In the already long struggle for consumer rights against large companies, complaints against financial institutions have figured prominently and among them, in particular, those related to the underwriting of mortgage-backed loans.

Among the latter, those demanding the reimbursement of certain expenses unduly charged to consumers have become particularly relevant in recent times, both because of their number and because of the great and intense amounts of articles they have given rise to in the media.

If you signed a loan with a mortgage guarantee before 2019, it is highly probable that you will have a clause in which, with this wording or another very similar one, it is established that: the borrower will be responsible for all the expenses originated by this deed until its registration in the Property Registry, including those corresponding to notary and registry fees, processing costs before any public office and present and future taxes and expenses that burden the operation.
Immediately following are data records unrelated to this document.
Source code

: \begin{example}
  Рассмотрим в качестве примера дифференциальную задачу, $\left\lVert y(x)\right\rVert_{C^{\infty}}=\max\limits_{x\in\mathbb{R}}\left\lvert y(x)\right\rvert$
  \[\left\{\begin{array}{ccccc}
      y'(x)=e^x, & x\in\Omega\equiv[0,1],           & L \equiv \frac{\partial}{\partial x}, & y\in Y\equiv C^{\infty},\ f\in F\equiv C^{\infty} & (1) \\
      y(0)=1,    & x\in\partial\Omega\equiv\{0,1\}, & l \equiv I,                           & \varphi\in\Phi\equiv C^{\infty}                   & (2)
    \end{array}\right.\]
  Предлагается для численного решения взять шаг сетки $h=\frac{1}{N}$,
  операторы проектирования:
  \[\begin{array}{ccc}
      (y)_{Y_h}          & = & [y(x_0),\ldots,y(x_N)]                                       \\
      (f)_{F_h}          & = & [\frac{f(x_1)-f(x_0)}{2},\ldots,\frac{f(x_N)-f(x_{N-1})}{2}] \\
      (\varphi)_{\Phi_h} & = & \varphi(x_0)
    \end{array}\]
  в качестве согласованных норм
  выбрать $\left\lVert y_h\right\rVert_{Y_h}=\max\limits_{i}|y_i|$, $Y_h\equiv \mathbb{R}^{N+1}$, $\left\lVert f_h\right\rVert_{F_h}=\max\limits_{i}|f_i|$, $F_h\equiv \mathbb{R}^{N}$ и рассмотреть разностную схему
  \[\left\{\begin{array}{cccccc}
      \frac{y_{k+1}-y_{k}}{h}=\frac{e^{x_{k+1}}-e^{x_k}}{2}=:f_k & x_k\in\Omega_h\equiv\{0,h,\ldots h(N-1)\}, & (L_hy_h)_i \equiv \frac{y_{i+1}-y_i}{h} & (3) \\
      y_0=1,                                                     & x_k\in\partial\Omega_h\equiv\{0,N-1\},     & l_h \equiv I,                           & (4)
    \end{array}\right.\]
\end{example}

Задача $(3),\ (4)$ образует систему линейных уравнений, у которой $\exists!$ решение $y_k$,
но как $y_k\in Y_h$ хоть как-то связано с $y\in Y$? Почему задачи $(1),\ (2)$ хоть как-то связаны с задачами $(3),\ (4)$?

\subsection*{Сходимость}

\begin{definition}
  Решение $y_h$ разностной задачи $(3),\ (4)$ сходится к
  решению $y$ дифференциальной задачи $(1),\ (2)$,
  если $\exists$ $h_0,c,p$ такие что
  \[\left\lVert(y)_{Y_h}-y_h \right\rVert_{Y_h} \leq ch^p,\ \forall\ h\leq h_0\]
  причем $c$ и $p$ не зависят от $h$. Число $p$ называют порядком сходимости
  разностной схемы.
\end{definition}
The clarity with which this clause was drafted, together with the fact that practically all financial institutions included it in their contracts, led borrowers to believe that they had no choice but to accept it and, consequently, to pay all the costs involved in taking out a loan. But the truth is that this was not, and is not, the case at all.

Faced with the recurring argument of the banks when they were being sued that there is a principle of freedom of agreement that makes the conditions that the parties sign in a contract almost law, the European and state legislations that defend the rights of consumers and users are in opposition.

In application of both legislations, our Supreme Court has had the opportunity to pronounce in several occasions (for instance in the Sentence of plenary session 705/2015 of December, 23rd) declaring the unfairness of the terms that, in loan contracts with consumers, without negotiation and in a predisposed way, attribute indiscriminately to the consumer the payment of all the expenses generated by the operation.

The problem that has arisen was the need to determine to whom the payment of each of the costs corresponded, since the regulations in force did not settle it with precision, thus obliging consumers to go to the courts so that they could establish which costs they had to pay and which they did not have to pay because they were abusive.

This situation is corrected with the entry into force of Law 5/2019 of March, 15th, which regulates real estate credit contracts, according to the 14th article, which clearly establishes the distribution of costs, providing that the lender shall be responsible for the management costs, notary fees for the constitution of the loan and the costs of registration of the guarantees in the property register. On the other hand, the borrower, that is, the one who receives the loan, will be responsible for the appraisal of the property.

However, the Act is not retroactive and therefore does not apply to loans taken before its entry into force. What happens then to loans taken before that date? Can some of the amounts unduly paid be recovered?

The Plenary Decision of the Civil Chamber of the Supreme Court dated 23/01/2019 sets out the costs that can be claimed by the consumer:

Notary fees:

These costs are regulated by a fee as laid down in Article 63 of the Notaries’ Regulations, which stipulates that “The obligation to pay the fees shall be incumbent on those who have required the provision of the functions or services of the Notary and, where appropriate, on the interested parties (… )”.

The Supreme Court understands that notarial involvement is in the interest of both parties, and therefore concludes that the costs of the parent deed should be split in half.

Property registration fees:

The Tariff of the Land Registrars does not provide for a rule similar to that of the Notaries, but they are charged directly to the person in whose favour the right is registered or recorded.

Based on this, the Supreme Court understands that since the mortgage guarantee is registered in favour of the lending bank, the latter is responsible for the payment of the expenses incurred in the registration of the mortgage.

Management fees:

The Supreme Court recalls that with respect to these expenses there is no legal rule that attributes their payment to the lender or borrower, but analysing that their use is not necessary and that it acts in the benefit or interest of both the bank and the client, it establishes that the expense generated by this concept be covered by half.

Property appraisal costs:

Our High Court, however, has not ruled on the costs of appraising the property, which are absolutely necessary in order to formalize the loan.

On this point, the different Provincial Courts maintain different positions, ranging from those who understand that they can be imposed on the consumer (Albacete, for example) to those who defend that they must be shared (including Barcelona) or those who consider, as in the case of Murcia, that their payment corresponds to the financial entity for having established them in an abusive manner to the other party.

In conclusion, it is possible to file a claim requesting the declaration of nullity of the loan clause that establishes the obligation to pay all the expenses and the reimbursement of the amounts that were due to the financial entity but were paid by the borrower.